Saturday 2 November 2013

November Flash - Day 1

The Flash Fiction Project at Google+ is at it again! There will be a visual prompt for every day in November (despite NaNo), and I'm going to try to write a (very) short piece for it every day as well. Due to time zone differences, I'll try writing and posting mine early in the morning, so it's a day after the original post for me, but still the same for them.

Let the fun begin! Here is the prompt for November 01:





Every once in a while, Sam would take a walk to the cliff. There, he would sit on the edge and dangle his feet 15 metres above the surface of the sea, and listen to the waves splashing against the rock. He would also bring a sacrifice.

In his teenage years, Sam had visited the cliff, and others like it, frequently in person and in dreams. Always, when he had been around high places, he'd felt the gravitational pull of whatever lay below, especially if it was water. It felt like a call of freedom.
In bad times, and there had been a lot of those, the boy had sat at the edge of the cliff and thought about falling. Falling, in his mind, was like flying, if only for a very short time - flying to freedom. He had never taken the plunge, though.
Once, he had called himself a coward, and other - worse - things because he couldn't make his body fall even though he wanted it to. He'd gone home feeling worthless, disgusted by his own cowardice. Two days later, the girl who sat next to him in biology class had asked him out, and a happy two months followed. Then he was back at the cliff, but he never could go beyond the edge.
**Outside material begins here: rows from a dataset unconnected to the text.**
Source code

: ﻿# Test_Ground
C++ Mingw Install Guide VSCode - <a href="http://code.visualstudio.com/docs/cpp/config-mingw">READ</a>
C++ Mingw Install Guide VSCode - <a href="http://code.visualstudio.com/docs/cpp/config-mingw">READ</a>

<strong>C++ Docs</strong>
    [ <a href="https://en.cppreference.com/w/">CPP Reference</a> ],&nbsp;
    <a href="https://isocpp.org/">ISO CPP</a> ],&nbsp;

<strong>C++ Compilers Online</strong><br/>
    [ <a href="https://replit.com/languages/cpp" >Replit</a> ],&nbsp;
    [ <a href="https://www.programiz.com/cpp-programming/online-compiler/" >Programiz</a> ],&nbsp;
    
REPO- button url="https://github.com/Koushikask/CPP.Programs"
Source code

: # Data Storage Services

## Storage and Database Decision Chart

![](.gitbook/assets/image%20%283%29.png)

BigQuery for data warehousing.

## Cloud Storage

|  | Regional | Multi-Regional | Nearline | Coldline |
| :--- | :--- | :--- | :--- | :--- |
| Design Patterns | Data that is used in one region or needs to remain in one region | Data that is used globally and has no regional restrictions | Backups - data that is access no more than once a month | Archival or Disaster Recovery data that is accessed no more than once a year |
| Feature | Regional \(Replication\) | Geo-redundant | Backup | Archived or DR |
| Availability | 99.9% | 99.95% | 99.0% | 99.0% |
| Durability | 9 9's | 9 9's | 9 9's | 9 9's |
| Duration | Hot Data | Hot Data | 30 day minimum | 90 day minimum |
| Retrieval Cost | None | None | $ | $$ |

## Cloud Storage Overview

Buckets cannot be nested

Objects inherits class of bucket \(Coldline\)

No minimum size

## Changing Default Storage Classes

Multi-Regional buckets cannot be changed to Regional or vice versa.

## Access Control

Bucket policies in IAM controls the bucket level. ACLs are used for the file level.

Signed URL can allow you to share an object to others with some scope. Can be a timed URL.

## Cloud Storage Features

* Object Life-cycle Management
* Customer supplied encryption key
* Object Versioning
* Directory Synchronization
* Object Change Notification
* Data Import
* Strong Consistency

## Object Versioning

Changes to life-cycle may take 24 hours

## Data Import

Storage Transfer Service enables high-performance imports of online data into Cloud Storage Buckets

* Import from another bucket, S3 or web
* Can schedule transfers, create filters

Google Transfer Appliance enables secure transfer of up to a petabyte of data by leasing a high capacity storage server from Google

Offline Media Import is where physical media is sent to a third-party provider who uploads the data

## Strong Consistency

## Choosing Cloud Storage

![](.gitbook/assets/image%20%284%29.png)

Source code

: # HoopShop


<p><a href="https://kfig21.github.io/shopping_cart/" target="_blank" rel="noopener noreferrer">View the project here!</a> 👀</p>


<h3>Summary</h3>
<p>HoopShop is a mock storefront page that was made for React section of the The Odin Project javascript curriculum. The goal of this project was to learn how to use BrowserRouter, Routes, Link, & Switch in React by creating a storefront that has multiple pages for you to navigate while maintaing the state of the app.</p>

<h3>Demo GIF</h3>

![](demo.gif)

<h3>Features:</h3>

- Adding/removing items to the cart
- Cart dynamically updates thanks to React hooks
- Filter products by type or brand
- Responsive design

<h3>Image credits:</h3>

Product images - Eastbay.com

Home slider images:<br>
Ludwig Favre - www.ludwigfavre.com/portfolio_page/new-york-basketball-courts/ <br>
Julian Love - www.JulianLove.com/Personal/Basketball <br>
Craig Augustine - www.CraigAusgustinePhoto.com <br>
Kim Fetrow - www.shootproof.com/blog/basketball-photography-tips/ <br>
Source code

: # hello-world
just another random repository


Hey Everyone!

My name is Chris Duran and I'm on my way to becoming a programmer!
Sam grew up and forgot about the cliff for some time. He was free by himself now, free from schoolmates he didn't like, classes he wasn't interested in, and the restrictions of youth. At first he didn't even notice that the dreams of falling had stopped, or that his walks took him elsewhere now - until a girl took him there for a date. It had never gone farther than that horrible first date, on which the cliff and the fall had come back into his life and had brought fear - the fear of his own past dreams - with them.
It had taken the young man some months to get over the shock, and to understand what he had to understand, what he had known all along and what had always kept him from actually falling: that there was always, and would always be, something worth living for. The true freedom lay in having a choice, a chance to choose life and change what kept the feeling of freedom away. Once you've grown up, you can choose your cage and make it your home, until it is not a cage at all, but a place of freedom all in itself.

That is why, every once in a while, Sam would go back to the cliff and give a sacrifice to the false call of freedom that comes from the sea, from the fall - as a reminder that he didn't need it any more. This time, it was a gerbera.